Your paper takes a hard look at carbon pricing. What did you find?

We’ve used carbon pricing to encourage the adoption of electric vehicles, heat pumps and other low-carbon technologies. But emissions, especially from transportation, have remained high and gains in efficiency have mostly been cancelled out by population growth. The reality is, the consumer carbon tax wasn’t strong enough to meet our climate goals. So, scrapping it isn’t quite as damaging as it might seem. It opens the door to rethink climate policy in a way that’s both more effective and politically durable.

Why didn’t carbon pricing work as intended?

Carbon pricing was poorly understood and poorly communicated. Although most of the revenue was returned to households—through rebates or tax cuts in places like B.C.—many people only noticed higher fuel prices and ignored the money coming back. The policy felt like a tax, and that made it unpopular. Ironically, now that it’s gone, many lower-income households will be worse off.

Why aren’t people swayed by the long-term savings from energy-efficient options?

A big reason is consumer myopia. People tend to focus on upfront costs and overlook long-term savings. While electric vehicles and heat pumps cost more initially, they’re cheaper to run. Businesses usually factor in future savings using a standard five per cent discount rate per year. But most consumers heavily undervalue future benefits, treating a dollar saved next year as if it’s only worth 75 or 85 cents today. This makes long-term savings look smaller than they really are.

That kind of thinking limits the effectiveness of carbon pricing. The federal carbon price was supposed to rise from $80 per tonne in 2024 to $170 by 2030, widening the gap between gas and electricity prices. But consumers focus on today’s pump price, not next year’s.

In my paper, I calculated that closing a $10,000 price gap between a gas vehicle and an EV—given how much consumers undervalue future savings—would require a carbon price of about $950 per tonne. That’s not politically realistic. For many, even 18 cents per litre was too much. This resistance makes it really hard to shift behaviour on a large scale.

What tools could work better than a carbon tax?

Flat rebates like B.C.’s $4,000 or the federal $5,000 are useful, but they’re not dependent on how much a vehicle is used. I looked at how people drive, how they value future savings, and what electric and gas-powered vehicles really cost over time.

Rewarding drivers who displace the most emissions—by switching to electric and driving more—is better. One option is to offer subsidies only to people who drove more than a certain amount the previous year. Another is to scale the subsidy to distance driven. These usage-based incentives are more targeted, cost-effective and environmentally impactful.

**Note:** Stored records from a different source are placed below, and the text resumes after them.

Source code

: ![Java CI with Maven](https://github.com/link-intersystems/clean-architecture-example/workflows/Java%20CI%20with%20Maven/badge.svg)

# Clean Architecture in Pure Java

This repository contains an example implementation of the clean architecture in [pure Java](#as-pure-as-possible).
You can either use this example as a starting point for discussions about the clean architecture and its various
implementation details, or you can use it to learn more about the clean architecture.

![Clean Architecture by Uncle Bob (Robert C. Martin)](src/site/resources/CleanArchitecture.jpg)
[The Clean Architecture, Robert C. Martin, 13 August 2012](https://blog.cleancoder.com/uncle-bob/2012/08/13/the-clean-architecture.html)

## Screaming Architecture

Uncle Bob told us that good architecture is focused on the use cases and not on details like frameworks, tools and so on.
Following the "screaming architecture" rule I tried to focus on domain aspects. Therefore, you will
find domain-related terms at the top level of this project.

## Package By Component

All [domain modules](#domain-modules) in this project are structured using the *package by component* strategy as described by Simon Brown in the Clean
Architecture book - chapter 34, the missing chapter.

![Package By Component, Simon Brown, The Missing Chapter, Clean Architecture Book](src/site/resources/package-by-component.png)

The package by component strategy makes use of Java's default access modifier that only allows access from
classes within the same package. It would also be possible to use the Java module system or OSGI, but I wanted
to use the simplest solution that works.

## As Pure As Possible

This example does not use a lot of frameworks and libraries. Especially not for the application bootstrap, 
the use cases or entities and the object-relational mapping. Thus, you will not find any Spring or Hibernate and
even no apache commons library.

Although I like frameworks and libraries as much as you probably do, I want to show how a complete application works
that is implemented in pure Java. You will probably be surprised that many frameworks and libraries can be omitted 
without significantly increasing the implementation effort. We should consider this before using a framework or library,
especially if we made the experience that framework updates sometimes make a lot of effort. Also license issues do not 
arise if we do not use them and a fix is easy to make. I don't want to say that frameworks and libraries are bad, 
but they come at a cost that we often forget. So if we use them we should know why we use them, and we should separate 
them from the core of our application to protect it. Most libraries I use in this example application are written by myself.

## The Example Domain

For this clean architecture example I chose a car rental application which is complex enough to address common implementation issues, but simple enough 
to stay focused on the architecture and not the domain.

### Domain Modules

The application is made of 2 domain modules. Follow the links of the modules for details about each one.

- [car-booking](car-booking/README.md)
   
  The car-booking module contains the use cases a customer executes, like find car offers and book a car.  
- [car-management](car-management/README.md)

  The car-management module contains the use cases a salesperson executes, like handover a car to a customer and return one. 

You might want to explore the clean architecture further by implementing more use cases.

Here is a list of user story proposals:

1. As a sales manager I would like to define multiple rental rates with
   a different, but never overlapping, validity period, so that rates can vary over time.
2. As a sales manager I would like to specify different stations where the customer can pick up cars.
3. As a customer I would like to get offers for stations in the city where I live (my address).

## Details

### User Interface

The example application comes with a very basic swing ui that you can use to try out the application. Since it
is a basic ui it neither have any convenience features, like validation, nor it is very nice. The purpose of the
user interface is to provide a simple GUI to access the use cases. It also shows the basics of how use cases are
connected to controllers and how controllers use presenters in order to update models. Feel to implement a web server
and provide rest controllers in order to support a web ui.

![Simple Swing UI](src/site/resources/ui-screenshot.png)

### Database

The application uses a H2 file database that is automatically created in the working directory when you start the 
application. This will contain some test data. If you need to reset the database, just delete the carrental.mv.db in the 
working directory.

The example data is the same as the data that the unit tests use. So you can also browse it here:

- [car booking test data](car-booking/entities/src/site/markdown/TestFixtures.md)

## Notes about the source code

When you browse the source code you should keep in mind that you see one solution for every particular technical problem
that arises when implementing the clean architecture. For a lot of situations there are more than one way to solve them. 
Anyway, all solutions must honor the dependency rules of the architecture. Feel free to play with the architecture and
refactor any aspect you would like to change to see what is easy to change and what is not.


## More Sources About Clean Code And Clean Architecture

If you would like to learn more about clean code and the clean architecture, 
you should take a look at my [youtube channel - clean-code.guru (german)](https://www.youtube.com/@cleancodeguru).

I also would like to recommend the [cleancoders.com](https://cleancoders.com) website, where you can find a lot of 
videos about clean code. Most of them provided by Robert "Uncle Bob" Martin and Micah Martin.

They can also be revenue-neutral. A small fee on gas vehicle purchases could fund larger EV rebates. What matters most is creating a clear price difference at the point of purchase. As battery prices continue to fall, these kinds of incentives become even more efficient.

What other tools remain?

Two major policies are still in place. The zero-emission vehicle (ZEV) mandate requires automakers to phase out new gas-car sales by 2035—and as EVs get cheaper, this mandate could drive more change than the carbon tax ever did. Low-carbon fuel standards also help reduce emissions from existing gas-powered fleets. Together, these policies can deliver bigger cuts than the scrapped carbon tax.

And EV subsidy schemes can be improved by linking incentives more directly to actual emissions savings. If we focus on smarter, better-designed policies, we can still make meaningful progress, even without a consumer carbon tax.